Please transcribe exactly, and only, the lines of the data below between the line holding "2025-10-09 05:26:15 UTC" and the line holding "- ID: nik0ysi", inclusive.

BEGIN SOURCE DATA

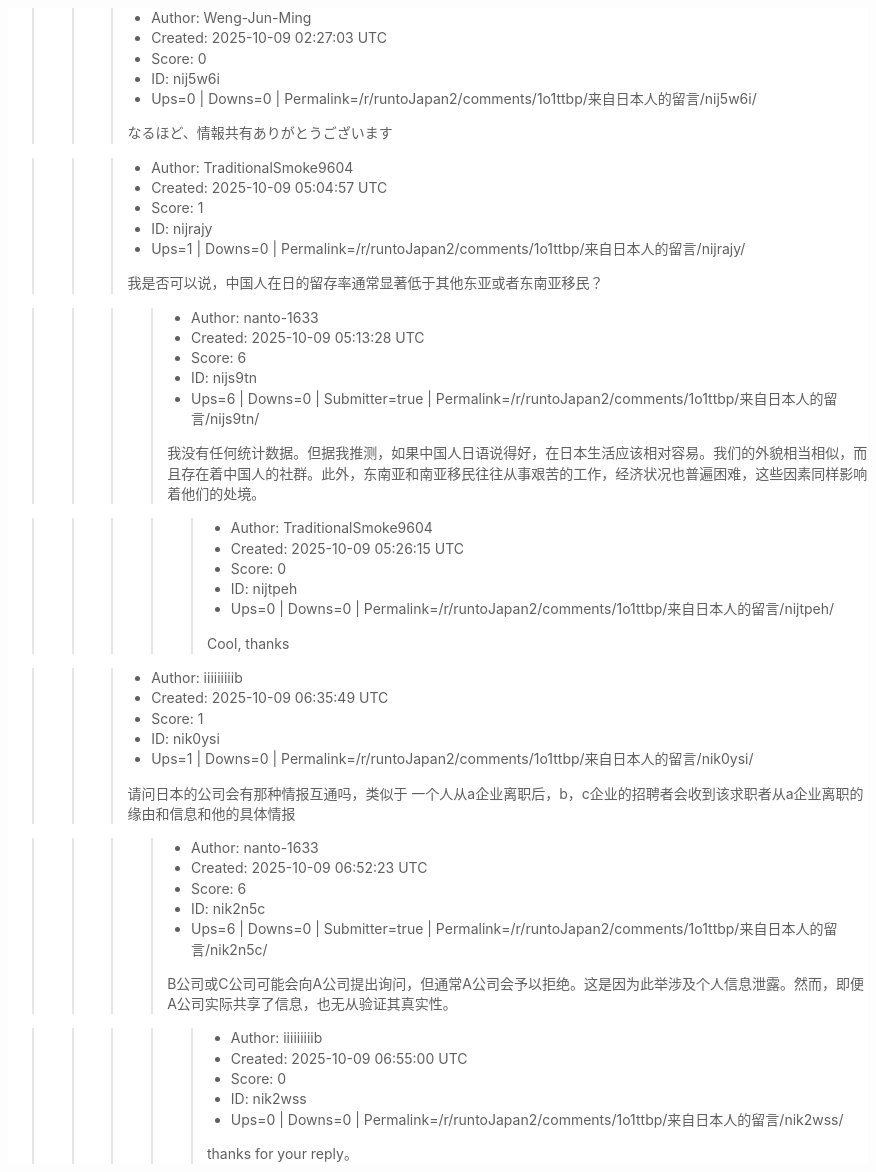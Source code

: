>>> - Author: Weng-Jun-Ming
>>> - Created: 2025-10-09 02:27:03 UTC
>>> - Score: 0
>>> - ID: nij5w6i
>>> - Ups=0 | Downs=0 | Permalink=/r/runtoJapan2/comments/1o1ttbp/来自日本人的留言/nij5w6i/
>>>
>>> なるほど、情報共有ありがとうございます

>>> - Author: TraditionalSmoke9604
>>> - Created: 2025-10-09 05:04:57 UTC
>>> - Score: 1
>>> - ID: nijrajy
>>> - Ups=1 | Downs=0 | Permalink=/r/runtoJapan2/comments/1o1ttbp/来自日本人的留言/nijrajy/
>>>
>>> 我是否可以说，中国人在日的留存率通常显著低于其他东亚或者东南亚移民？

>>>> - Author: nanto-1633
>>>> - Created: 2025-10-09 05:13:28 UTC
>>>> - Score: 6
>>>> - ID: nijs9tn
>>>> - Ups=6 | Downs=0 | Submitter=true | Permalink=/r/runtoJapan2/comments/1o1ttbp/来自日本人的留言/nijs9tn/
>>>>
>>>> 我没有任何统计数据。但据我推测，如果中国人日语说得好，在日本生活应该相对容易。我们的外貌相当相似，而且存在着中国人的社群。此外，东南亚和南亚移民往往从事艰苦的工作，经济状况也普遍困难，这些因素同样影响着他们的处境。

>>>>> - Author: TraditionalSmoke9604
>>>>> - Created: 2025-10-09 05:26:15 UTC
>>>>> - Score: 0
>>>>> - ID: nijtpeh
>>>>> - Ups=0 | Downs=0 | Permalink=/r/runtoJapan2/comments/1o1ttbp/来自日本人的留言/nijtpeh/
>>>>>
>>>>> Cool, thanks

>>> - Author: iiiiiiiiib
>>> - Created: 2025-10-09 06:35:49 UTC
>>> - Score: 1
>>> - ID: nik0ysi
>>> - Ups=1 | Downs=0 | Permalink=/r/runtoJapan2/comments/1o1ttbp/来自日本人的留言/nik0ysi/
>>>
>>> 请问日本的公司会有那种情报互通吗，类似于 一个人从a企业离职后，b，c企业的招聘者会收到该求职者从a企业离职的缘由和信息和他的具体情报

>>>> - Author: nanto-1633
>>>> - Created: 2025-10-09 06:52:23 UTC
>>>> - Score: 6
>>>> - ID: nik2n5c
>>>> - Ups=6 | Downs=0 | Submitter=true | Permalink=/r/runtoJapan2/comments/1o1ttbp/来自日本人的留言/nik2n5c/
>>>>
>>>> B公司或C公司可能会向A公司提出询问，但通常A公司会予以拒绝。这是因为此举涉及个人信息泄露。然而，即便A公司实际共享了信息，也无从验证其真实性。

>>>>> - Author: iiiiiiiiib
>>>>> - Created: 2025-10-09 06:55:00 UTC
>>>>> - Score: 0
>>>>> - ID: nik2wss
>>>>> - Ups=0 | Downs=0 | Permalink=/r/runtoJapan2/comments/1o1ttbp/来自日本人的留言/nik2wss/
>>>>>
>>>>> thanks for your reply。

END SOURCE DATA
BEGIN SOURCE DATA

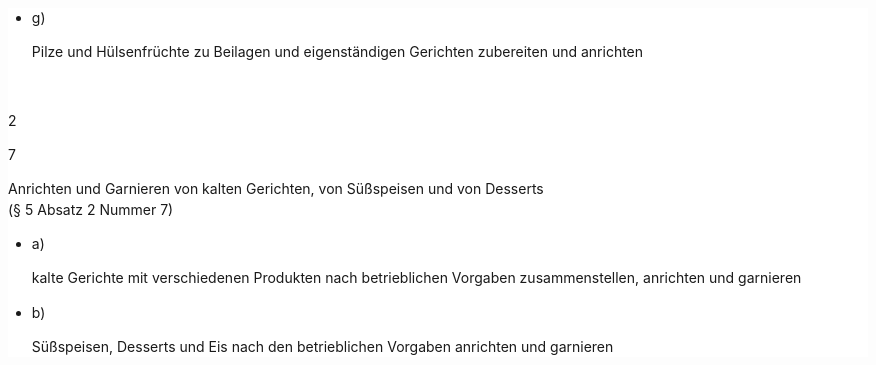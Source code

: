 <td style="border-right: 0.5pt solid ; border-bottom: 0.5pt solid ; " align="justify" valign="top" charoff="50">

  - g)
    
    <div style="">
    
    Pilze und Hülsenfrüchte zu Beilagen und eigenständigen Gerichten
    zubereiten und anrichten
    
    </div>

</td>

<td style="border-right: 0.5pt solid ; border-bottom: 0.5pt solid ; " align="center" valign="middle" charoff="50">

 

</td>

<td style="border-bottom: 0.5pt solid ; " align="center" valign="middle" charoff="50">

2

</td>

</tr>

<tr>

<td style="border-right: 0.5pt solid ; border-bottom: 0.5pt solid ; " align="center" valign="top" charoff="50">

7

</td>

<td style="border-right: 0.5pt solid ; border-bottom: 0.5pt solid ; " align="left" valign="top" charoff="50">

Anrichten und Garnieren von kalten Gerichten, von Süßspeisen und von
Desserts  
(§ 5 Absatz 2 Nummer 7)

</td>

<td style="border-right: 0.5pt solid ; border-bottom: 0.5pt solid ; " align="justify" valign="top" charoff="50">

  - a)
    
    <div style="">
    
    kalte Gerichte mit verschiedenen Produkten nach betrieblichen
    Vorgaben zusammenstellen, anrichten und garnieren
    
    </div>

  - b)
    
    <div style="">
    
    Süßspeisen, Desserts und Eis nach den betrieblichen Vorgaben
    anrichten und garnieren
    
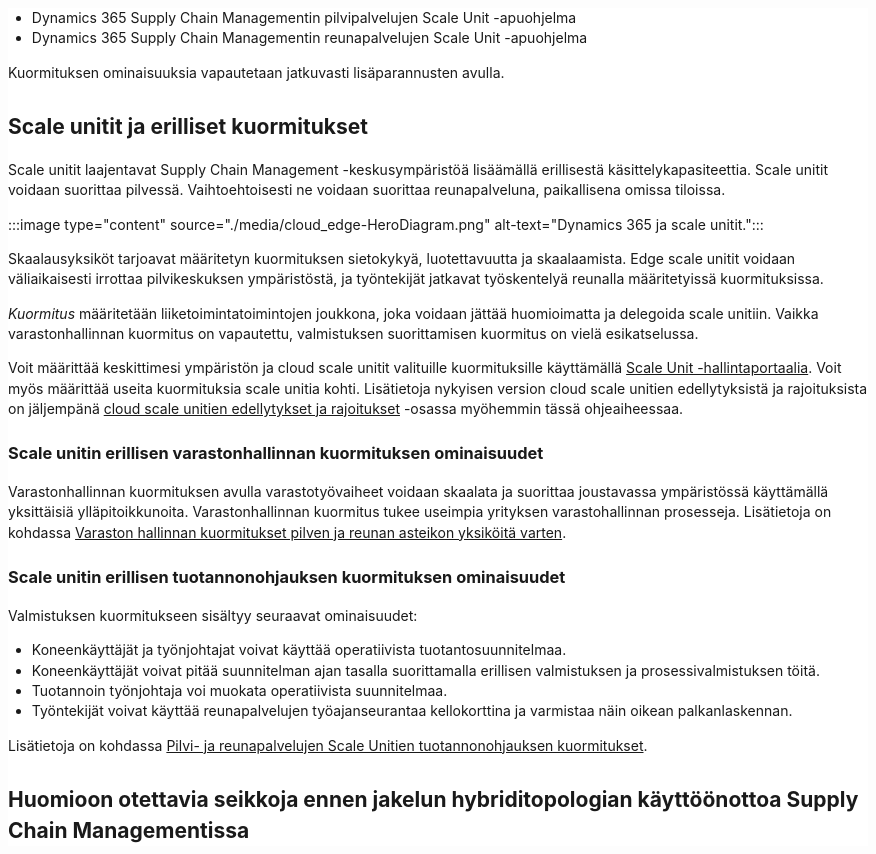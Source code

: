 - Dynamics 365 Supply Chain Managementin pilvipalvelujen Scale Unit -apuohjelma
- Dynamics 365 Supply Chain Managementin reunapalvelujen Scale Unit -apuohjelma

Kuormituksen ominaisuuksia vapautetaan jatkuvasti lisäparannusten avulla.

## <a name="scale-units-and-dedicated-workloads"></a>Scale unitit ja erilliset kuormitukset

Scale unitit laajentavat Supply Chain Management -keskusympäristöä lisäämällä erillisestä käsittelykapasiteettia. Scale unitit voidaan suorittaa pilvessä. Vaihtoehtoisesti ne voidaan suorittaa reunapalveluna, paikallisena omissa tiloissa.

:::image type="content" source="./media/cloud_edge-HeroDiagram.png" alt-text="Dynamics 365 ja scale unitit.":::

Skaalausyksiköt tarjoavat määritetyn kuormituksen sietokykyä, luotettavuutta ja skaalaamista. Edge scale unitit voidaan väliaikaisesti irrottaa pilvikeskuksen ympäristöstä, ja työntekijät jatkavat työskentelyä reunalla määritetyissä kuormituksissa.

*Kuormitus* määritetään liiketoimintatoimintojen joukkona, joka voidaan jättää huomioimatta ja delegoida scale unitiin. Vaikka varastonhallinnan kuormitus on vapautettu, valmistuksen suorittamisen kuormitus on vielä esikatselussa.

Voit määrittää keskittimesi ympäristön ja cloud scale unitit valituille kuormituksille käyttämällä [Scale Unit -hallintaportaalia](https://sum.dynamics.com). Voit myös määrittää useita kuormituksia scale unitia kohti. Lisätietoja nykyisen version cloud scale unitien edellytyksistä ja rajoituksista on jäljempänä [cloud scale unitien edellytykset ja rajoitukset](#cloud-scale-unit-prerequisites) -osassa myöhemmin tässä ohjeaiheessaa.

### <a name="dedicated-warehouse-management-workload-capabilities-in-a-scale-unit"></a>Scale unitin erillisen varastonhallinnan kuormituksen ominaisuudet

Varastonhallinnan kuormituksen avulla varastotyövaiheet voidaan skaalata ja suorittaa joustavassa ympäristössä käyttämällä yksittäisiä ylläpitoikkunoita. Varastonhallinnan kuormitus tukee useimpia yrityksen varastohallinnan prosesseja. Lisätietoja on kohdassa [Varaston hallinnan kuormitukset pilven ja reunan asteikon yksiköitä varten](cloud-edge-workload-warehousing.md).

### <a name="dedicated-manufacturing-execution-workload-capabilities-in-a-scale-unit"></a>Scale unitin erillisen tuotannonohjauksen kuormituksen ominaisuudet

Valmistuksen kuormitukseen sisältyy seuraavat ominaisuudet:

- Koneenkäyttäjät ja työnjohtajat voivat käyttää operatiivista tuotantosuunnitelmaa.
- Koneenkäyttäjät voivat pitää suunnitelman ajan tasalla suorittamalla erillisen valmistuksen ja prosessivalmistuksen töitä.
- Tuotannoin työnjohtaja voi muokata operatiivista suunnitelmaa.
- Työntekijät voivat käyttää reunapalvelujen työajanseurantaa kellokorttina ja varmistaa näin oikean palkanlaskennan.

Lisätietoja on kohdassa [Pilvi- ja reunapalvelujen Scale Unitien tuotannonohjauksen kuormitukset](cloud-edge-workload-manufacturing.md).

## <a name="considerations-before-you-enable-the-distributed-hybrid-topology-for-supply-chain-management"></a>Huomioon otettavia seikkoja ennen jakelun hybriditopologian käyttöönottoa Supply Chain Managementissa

END SOURCE DATA
BEGIN SOURCE DATA

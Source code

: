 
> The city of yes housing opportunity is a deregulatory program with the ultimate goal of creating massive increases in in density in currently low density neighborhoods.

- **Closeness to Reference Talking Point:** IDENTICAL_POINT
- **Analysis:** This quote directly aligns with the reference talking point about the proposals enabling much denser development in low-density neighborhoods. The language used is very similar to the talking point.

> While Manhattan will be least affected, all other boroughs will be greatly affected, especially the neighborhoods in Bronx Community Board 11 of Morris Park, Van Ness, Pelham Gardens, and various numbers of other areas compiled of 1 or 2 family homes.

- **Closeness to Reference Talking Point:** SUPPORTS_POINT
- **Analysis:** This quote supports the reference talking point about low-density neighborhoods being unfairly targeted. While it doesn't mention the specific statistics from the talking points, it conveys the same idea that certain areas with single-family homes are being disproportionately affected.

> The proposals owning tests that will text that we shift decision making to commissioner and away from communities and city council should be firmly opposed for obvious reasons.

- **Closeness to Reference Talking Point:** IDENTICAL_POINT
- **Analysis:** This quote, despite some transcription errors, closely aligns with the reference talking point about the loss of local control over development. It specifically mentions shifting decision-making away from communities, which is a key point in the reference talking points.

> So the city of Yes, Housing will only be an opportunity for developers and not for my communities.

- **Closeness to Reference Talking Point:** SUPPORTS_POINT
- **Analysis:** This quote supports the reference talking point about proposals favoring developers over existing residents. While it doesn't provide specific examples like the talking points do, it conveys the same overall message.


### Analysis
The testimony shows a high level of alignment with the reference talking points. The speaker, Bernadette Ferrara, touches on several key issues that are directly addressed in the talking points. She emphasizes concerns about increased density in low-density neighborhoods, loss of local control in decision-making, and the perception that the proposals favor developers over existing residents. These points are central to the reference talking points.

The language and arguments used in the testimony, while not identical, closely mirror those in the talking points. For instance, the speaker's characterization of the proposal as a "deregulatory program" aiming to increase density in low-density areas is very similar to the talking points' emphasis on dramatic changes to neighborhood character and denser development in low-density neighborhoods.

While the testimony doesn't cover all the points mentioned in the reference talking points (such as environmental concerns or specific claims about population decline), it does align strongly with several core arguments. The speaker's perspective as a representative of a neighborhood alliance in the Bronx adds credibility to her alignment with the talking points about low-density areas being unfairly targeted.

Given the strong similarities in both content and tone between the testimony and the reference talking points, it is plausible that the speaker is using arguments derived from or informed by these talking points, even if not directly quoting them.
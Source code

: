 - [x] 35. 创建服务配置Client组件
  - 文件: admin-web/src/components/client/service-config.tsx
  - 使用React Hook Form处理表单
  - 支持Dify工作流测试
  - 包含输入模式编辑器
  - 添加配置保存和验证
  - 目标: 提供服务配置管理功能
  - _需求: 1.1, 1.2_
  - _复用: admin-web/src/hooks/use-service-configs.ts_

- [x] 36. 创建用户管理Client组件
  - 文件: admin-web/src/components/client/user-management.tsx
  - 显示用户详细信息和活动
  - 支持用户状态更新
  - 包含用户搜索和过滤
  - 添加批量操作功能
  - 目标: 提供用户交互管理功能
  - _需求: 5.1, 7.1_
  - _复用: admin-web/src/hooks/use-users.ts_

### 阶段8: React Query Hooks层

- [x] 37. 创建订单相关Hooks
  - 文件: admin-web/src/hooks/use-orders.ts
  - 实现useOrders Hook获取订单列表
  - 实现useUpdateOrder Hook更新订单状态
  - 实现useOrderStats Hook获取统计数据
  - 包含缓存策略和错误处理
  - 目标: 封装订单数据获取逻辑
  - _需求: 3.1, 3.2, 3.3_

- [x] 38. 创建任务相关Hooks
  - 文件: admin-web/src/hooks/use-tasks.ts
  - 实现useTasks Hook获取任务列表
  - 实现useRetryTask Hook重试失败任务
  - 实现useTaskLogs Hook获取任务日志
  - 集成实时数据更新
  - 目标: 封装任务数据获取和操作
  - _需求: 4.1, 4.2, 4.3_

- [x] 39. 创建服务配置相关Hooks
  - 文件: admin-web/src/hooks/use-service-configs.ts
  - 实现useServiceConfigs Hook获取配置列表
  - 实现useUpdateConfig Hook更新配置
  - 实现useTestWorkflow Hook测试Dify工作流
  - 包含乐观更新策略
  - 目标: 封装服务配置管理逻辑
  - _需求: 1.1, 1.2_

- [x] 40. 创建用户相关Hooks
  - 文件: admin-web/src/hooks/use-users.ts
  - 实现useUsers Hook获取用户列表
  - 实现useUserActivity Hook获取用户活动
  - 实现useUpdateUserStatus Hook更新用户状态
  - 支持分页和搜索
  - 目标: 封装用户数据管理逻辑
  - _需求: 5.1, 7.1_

END SOURCE DATA

#### ANSWER AREA
>>>>> - Created: 2025-10-09 05:26:15 UTC
>>>>> - Score: 0
>>>>> - ID: nijtpeh
>>>>> - Ups=0 | Downs=0 | Permalink=/r/runtoJapan2/comments/1o1ttbp/来自日本人的留言/nijtpeh/
>>>>>
>>>>> Cool, thanks

>>> - Author: iiiiiiiiib
>>> - Created: 2025-10-09 06:35:49 UTC
>>> - Score: 1
>>> - ID: nik0ysi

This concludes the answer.